- PROBLEM TO SOLVE: Below are entries. Copy exactly the lines running from the line that holds "secondary-print studies excluded)" to the line that holds "the worst for all them three.", with both ends included.

Collected data
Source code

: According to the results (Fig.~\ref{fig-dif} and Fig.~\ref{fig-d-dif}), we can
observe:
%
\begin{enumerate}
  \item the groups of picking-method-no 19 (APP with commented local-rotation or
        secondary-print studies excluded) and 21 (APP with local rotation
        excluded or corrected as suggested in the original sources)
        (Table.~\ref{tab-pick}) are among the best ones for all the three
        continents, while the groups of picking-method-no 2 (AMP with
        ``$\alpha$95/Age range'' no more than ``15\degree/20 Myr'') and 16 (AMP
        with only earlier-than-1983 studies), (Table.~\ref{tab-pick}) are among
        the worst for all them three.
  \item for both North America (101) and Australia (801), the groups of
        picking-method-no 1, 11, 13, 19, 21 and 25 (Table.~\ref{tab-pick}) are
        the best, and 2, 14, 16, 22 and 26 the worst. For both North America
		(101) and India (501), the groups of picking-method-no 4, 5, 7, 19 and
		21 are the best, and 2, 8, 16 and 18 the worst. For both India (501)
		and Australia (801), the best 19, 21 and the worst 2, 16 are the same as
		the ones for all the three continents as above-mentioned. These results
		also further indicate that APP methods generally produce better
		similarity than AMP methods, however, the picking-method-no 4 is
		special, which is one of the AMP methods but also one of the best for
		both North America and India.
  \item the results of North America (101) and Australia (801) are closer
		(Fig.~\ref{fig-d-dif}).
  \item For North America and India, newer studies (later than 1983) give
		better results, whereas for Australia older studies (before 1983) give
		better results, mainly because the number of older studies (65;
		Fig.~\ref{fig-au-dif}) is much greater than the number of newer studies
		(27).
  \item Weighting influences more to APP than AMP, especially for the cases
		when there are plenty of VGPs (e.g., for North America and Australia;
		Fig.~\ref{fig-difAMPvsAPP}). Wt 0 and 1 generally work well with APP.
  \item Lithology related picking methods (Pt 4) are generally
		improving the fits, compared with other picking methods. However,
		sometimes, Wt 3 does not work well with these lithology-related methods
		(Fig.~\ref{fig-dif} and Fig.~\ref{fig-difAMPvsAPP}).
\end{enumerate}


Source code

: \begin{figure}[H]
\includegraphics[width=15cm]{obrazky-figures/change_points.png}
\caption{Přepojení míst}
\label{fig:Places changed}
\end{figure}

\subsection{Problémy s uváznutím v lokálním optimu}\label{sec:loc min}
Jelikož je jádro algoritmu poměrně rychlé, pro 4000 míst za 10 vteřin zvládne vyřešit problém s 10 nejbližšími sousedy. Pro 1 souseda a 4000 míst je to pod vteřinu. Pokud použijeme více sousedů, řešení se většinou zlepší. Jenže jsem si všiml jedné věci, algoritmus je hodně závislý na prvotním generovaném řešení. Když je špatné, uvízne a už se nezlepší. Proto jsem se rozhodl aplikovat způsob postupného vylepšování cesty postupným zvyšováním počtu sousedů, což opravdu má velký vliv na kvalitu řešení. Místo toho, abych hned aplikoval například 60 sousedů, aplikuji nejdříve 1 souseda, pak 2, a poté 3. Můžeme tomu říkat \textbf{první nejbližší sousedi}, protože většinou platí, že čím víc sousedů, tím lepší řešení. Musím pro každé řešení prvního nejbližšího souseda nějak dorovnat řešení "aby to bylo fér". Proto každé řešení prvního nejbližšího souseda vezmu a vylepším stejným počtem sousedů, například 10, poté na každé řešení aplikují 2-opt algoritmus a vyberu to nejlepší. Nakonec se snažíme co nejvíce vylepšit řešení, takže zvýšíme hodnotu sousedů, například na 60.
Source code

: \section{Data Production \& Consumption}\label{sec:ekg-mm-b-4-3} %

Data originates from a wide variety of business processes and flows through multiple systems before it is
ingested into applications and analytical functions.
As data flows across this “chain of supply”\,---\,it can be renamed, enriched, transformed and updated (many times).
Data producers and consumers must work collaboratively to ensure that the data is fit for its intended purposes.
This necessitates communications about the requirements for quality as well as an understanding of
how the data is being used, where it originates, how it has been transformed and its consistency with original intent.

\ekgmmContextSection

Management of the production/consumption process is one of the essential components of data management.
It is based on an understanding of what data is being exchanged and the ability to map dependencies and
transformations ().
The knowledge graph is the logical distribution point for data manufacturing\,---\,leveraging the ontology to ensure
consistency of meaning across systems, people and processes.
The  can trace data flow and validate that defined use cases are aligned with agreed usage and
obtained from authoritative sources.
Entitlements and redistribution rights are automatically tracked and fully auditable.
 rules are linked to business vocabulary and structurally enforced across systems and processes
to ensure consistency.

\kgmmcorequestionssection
...
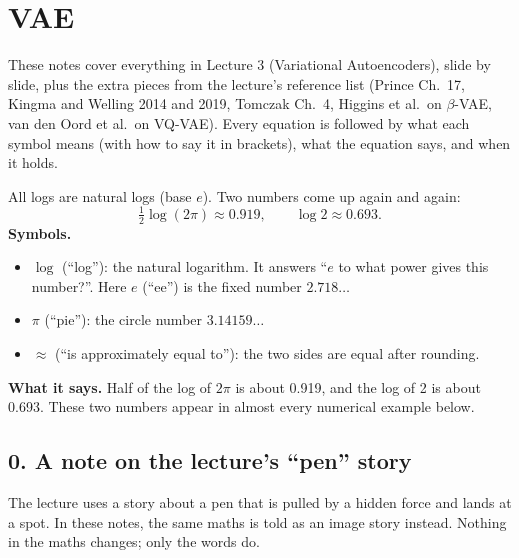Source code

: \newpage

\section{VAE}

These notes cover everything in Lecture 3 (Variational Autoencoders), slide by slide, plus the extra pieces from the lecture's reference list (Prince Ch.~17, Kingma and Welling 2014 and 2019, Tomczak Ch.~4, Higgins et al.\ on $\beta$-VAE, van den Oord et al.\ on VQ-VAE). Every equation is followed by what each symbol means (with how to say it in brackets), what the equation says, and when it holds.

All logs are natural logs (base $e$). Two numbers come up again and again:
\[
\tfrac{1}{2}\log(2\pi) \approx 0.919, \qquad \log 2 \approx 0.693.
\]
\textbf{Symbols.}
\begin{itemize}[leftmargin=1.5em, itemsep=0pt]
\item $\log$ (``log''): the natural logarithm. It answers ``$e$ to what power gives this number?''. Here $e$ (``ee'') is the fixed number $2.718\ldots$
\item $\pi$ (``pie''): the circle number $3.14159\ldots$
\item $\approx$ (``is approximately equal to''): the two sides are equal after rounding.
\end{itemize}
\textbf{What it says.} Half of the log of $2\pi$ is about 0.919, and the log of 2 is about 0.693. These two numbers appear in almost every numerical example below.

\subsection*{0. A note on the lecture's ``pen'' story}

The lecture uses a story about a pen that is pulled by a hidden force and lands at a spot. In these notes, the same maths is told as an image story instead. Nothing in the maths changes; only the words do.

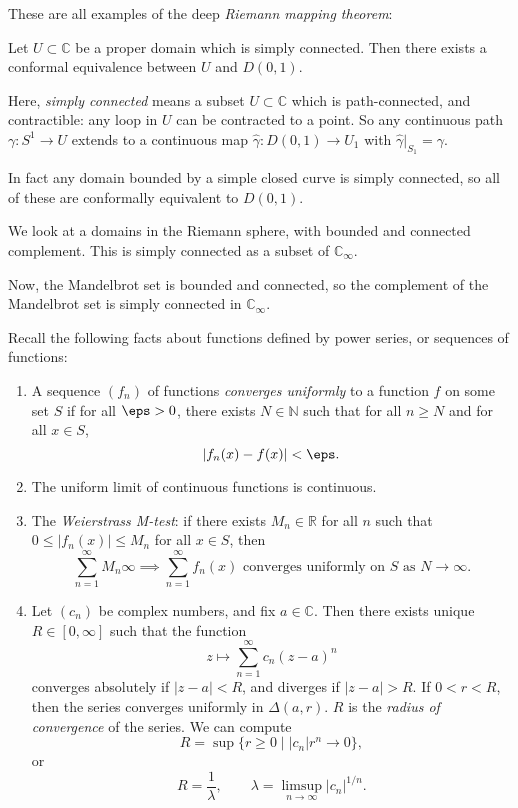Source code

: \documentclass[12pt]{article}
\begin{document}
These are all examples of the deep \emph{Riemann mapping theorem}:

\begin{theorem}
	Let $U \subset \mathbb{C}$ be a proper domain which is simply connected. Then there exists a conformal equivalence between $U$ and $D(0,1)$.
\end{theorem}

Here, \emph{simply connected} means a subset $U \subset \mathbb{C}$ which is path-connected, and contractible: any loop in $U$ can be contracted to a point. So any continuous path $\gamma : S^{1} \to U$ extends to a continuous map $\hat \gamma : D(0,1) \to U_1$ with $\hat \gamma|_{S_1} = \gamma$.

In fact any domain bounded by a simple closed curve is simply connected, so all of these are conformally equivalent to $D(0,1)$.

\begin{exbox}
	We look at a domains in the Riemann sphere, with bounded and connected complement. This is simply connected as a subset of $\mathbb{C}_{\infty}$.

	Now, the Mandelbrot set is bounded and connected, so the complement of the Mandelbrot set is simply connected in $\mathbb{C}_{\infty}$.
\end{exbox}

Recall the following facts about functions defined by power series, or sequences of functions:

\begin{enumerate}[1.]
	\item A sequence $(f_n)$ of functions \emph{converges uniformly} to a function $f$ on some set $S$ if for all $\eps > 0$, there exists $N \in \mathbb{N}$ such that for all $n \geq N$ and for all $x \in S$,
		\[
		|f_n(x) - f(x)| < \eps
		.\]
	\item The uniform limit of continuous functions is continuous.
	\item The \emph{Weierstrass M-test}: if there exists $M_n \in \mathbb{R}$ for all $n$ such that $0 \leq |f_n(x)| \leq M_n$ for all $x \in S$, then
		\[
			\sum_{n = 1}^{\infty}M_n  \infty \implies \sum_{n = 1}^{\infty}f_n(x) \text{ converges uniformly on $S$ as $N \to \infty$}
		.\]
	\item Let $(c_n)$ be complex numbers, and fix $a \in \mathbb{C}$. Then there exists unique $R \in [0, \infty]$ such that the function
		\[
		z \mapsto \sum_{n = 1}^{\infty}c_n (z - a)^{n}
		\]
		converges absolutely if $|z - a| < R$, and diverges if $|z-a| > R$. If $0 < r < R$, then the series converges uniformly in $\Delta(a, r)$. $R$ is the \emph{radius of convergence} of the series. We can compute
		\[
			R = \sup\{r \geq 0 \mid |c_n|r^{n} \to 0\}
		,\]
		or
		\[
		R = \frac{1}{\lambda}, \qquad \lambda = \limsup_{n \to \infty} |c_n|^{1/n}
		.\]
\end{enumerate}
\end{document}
--
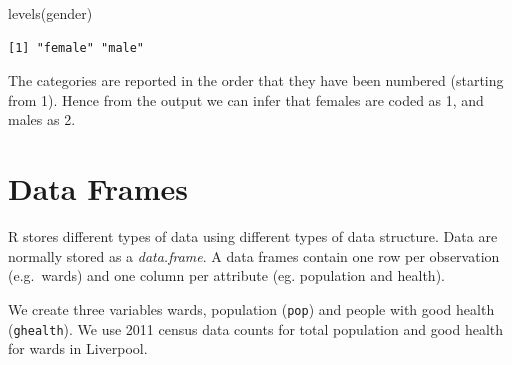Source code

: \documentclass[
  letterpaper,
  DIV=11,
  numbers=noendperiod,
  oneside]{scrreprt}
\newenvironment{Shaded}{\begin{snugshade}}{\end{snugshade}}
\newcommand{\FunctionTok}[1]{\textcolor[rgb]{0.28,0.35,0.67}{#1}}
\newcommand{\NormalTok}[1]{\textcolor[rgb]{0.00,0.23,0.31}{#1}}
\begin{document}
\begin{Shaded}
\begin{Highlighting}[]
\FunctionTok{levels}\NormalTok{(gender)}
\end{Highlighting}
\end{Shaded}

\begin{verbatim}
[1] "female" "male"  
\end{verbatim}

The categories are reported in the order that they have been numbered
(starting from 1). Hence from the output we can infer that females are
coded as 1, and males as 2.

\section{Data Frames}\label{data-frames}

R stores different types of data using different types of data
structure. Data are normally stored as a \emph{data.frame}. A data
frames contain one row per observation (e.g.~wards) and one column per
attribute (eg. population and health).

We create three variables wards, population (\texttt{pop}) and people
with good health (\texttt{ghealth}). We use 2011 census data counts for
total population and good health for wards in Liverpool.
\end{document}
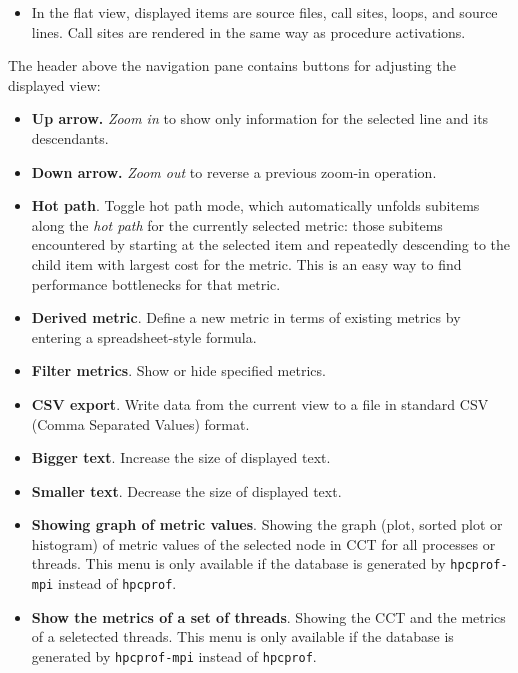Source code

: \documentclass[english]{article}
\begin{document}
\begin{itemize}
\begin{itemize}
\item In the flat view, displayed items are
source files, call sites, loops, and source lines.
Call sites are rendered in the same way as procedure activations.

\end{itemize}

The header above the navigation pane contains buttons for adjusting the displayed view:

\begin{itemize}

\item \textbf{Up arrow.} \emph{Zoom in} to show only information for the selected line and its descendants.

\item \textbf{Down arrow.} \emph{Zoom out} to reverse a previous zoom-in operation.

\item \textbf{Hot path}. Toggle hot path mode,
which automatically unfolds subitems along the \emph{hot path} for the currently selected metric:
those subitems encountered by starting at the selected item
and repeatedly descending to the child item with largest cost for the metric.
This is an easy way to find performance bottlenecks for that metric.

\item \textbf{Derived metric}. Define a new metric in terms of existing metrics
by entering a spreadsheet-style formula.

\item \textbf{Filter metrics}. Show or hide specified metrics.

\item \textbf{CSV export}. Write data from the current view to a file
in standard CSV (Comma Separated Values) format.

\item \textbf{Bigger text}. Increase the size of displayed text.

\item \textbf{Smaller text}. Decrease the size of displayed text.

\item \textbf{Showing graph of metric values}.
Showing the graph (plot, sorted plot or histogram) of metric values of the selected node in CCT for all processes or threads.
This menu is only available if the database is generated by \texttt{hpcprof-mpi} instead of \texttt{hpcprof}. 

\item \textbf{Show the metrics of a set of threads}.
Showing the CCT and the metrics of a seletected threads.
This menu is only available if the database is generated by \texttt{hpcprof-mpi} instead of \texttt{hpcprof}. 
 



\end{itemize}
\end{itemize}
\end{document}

- EXERCISE SOLUTION:
        secondary-print studies excluded) and 21 (APP with local rotation
        excluded or corrected as suggested in the original sources)
        (Table.~\ref{tab-pick}) are among the best ones for all the three
        continents, while the groups of picking-method-no 2 (AMP with
        ``$\alpha$95/Age range'' no more than ``15\degree/20 Myr'') and 16 (AMP
        with only earlier-than-1983 studies), (Table.~\ref{tab-pick}) are among
        the worst for all them three.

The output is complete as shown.